*** TASK INPUTS ***
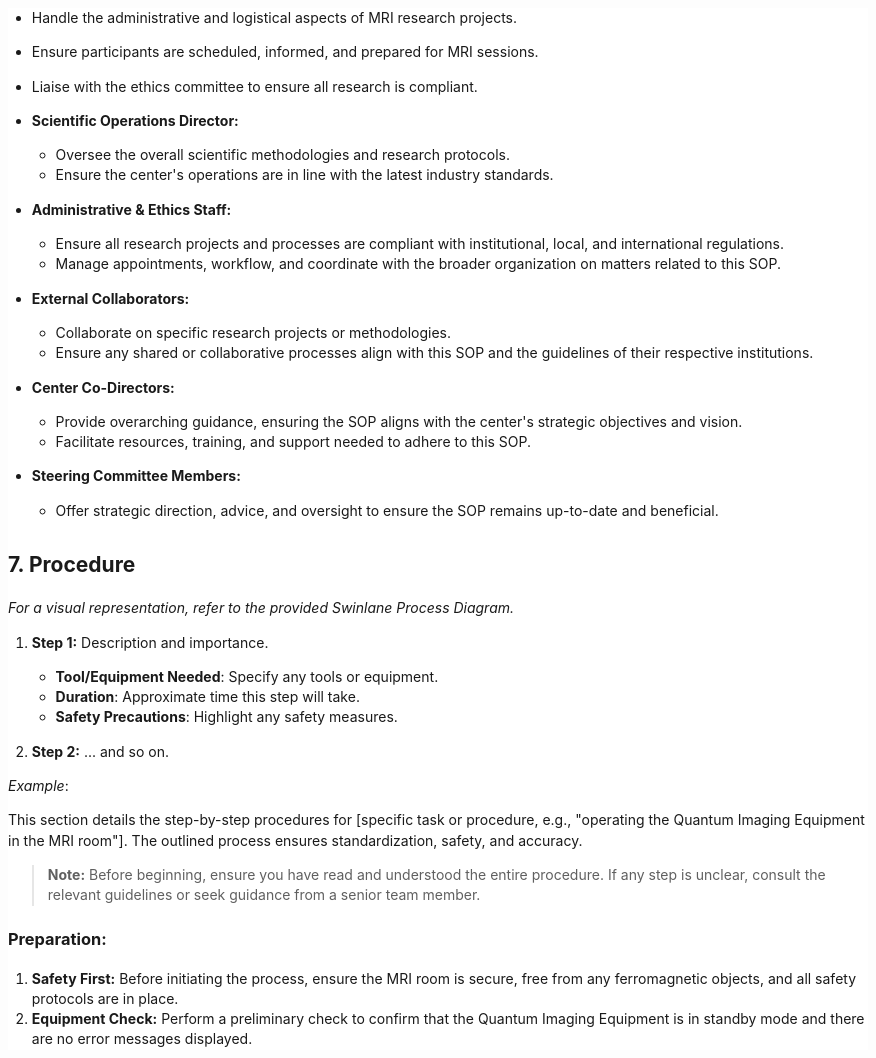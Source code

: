   - Handle the administrative and logistical aspects of MRI research projects.
  - Ensure participants are scheduled, informed, and prepared for MRI sessions.
  - Liaise with the ethics committee to ensure all research is compliant.

- **Scientific Operations Director:**

  - Oversee the overall scientific methodologies and research protocols.
  - Ensure the center's operations are in line with the latest industry standards.

- **Administrative & Ethics Staff:**

  - Ensure all research projects and processes are compliant with institutional, local, and international regulations.
  - Manage appointments, workflow, and coordinate with the broader organization on matters related to this SOP.

- **External Collaborators:**

  - Collaborate on specific research projects or methodologies.
  - Ensure any shared or collaborative processes align with this SOP and the guidelines of their respective institutions.

- **Center Co-Directors:**

  - Provide overarching guidance, ensuring the SOP aligns with the center's strategic objectives and vision.
  - Facilitate resources, training, and support needed to adhere to this SOP.

- **Steering Committee Members:**
  - Offer strategic direction, advice, and oversight to ensure the SOP remains up-to-date and beneficial.

## 7. Procedure

_For a visual representation, refer to the provided Swinlane Process Diagram._

1. **Step 1:** Description and importance.

   - **Tool/Equipment Needed**: Specify any tools or equipment.
   - **Duration**: Approximate time this step will take.
   - **Safety Precautions**: Highlight any safety measures.

2. **Step 2:** ... and so on.

_Example_:

This section details the step-by-step procedures for [specific task or procedure, e.g., "operating the Quantum Imaging Equipment in the MRI room"]. The outlined process ensures standardization, safety, and accuracy.

> **Note:** Before beginning, ensure you have read and understood the entire procedure. If any step is unclear, consult the relevant guidelines or seek guidance from a senior team member.

### **Preparation:**

1. **Safety First:** Before initiating the process, ensure the MRI room is secure, free from any ferromagnetic objects, and all safety protocols are in place.
2. **Equipment Check:** Perform a preliminary check to confirm that the Quantum Imaging Equipment is in standby mode and there are no error messages displayed.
*** End of TASK INPUTS ***
## WHAT THE TASK REQUIRES:
Where a line of the entries above holds the word "room", return that line.

## ANSWER TO THIS EXERCISE:
This section details the step-by-step procedures for [specific task or procedure, e.g., "operating the Quantum Imaging Equipment in the MRI room"]. The outlined process ensures standardization, safety, and accuracy.
1. **Safety First:** Before initiating the process, ensure the MRI room is secure, free from any ferromagnetic objects, and all safety protocols are in place.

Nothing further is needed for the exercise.